Eine der Firmen, die auf Kleingruppenhaltung umstellen will, ist Europas größter Eierproduzent, die Deutsche Frühstücksei GmbH aus Neuenkirchen-Vörden im Kreis Vechta. Seit mehreren Jahren wird diese Haltungsform unter Aufsicht der Tierärztlichen Hochschule Hannover im firmeneigenen Versuchsstall in Ankum bei Osnabrück getestet. Im Frühjahr sollten eigentlich die ersten Farmen umgebaut werden.
Der Generalbevollmächtigte des Unternehmens, Gert Stuke, zweifelt jedoch daran, dass dieser Termin eingehalten werden kann. Grund ist eine Normenkontrollklage, die das Land Rheinland-Pfalz beim Bundesverfassungsgericht einreichen will. Die Kleingruppenhaltung verstößt nach Ansicht des Mainzer Kabinetts gegen das Tierschutzgesetz. Die ausgestalteten Käfige erlaubten kein artgerechtes Verhalten.
Durch diese "populistische Vorgehensweise" verzögere sich nur die Abschaffung der konventionellen Käfighaltung, hält Stuke dagegen. Es müssten endlich rechtliche Rahmenbedingungen geschaffen werden, auf die sich die Eierproduzenten verlassen könnten. Außerdem könne es nicht sein, dass eine Haltungsform durch eine gesetzliche Verordnung zugelassen werde und anschließend deren Verfassungsmäßigkeit in Frage gestellt werde, meint der Manager.
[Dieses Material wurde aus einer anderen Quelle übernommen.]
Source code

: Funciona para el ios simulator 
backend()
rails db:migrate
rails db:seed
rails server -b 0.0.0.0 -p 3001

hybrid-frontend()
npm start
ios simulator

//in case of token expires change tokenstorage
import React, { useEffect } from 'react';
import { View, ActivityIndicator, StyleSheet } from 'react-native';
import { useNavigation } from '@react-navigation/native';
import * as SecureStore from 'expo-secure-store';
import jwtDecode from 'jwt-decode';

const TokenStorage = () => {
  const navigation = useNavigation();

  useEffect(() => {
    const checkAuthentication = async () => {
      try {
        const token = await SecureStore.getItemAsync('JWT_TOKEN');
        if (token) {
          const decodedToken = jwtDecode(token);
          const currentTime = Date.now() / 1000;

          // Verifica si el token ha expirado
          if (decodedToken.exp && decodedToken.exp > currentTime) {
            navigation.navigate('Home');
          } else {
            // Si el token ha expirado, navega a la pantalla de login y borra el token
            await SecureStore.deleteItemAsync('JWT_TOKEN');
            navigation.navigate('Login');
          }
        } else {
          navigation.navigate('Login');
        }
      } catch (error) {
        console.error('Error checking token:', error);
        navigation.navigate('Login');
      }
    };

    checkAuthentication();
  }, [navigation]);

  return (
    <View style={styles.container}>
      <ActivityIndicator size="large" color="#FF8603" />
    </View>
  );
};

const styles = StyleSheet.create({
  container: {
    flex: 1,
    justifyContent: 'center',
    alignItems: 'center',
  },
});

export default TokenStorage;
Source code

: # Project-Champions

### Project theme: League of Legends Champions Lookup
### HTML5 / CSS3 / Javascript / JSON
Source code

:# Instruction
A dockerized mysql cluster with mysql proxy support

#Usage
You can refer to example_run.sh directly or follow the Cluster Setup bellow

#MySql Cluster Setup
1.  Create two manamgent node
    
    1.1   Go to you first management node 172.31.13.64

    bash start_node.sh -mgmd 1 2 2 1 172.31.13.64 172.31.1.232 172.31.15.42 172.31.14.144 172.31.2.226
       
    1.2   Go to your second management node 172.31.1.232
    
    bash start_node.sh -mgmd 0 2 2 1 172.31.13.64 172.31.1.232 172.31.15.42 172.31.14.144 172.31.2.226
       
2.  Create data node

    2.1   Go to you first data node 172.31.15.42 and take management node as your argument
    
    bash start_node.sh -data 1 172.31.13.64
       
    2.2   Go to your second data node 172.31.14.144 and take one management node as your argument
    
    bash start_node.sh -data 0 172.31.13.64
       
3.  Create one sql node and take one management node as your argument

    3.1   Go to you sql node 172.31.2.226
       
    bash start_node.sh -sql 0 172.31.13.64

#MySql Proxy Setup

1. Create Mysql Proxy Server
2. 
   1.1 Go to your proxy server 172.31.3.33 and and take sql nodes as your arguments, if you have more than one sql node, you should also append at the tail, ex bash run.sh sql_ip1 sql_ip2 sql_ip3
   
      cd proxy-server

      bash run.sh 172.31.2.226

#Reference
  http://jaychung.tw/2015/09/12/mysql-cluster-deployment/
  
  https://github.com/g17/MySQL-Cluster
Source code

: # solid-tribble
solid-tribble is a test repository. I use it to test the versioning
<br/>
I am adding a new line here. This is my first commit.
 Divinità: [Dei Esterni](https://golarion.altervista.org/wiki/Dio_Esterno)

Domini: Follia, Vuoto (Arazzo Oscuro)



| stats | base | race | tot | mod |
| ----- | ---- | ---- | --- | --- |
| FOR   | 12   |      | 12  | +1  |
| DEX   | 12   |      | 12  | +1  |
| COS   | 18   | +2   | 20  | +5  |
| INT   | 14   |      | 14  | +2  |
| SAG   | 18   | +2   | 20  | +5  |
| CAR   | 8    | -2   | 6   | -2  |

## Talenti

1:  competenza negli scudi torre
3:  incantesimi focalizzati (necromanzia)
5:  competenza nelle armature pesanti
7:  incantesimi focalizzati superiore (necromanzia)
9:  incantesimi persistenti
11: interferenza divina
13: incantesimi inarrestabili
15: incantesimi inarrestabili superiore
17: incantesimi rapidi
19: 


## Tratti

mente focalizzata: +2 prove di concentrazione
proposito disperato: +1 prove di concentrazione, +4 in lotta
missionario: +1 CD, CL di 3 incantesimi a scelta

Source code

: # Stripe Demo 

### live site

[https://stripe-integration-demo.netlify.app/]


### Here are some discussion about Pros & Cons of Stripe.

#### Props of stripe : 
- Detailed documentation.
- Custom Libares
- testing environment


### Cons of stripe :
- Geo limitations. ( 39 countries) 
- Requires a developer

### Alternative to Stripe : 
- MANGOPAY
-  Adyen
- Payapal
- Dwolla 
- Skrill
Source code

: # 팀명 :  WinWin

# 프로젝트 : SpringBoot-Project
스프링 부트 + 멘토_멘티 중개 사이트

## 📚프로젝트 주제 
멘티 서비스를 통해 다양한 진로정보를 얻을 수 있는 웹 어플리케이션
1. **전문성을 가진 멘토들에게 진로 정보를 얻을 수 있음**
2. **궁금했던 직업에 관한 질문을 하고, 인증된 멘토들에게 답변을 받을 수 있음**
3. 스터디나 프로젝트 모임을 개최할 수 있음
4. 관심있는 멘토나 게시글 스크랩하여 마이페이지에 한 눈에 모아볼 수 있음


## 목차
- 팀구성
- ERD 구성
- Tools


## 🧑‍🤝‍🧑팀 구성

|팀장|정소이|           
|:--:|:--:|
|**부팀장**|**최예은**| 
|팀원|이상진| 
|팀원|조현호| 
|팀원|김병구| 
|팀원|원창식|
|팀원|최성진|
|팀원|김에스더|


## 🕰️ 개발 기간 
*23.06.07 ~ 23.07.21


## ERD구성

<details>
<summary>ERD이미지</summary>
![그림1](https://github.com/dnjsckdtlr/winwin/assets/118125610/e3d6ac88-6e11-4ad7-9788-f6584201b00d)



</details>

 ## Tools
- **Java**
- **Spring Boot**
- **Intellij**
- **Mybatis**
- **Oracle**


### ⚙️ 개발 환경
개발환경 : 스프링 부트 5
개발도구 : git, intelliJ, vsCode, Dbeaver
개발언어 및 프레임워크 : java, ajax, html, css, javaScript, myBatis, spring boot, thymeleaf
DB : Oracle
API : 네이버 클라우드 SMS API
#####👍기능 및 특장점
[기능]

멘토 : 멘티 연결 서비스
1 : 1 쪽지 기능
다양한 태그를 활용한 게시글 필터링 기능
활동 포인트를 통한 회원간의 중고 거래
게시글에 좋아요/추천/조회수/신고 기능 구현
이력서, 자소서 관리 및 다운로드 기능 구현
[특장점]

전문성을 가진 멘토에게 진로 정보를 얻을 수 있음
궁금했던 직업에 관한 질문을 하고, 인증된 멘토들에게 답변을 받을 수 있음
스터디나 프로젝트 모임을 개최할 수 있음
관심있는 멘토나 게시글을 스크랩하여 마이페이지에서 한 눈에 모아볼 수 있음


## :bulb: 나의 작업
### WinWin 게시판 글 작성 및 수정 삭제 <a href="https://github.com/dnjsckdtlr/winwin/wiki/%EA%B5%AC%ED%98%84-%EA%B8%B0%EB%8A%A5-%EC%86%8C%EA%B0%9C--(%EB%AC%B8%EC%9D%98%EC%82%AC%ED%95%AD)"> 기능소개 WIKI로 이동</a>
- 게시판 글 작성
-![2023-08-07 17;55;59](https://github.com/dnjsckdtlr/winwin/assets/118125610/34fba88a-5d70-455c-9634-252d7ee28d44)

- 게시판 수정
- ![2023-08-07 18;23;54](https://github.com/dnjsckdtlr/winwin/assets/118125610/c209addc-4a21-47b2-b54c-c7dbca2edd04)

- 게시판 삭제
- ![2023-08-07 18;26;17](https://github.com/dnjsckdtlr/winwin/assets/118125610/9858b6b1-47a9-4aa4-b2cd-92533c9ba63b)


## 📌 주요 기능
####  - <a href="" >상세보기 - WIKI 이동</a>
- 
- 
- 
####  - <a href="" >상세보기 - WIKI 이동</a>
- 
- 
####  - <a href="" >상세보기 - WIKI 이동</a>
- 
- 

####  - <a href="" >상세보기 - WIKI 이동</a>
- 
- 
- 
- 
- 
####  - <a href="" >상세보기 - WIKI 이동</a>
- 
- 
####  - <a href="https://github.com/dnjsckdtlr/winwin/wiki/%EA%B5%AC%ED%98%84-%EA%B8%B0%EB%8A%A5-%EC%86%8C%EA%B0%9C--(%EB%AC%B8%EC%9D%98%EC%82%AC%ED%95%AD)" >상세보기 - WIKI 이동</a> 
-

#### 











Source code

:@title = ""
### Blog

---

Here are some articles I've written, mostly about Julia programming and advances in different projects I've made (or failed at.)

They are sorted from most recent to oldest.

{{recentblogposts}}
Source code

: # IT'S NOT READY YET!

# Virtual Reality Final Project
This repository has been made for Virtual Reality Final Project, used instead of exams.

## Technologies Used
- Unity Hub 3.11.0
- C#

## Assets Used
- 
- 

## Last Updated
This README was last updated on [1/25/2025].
Unterstützung erhält der Eierproduzent vom Zentralverband der Deutschen Geflügelwirtschaft und vom Deutschen Bauernverband (DBV). Mit der Entwicklung der Kleingruppe sei in Deutschland ein Vorzeigemodell für den Tier- und Verbraucherschutz gelungen, erklärt der DBV. Auch greife das Käfigverbot in Deutschland fünf Jahre eher als in der EU. Der DBV befürchtet, dass die anhaltende Diskussion kleinere Betriebe zur Aufgabe der Produktion zwingt und größere Betriebe ins Ausland abwandern könnten.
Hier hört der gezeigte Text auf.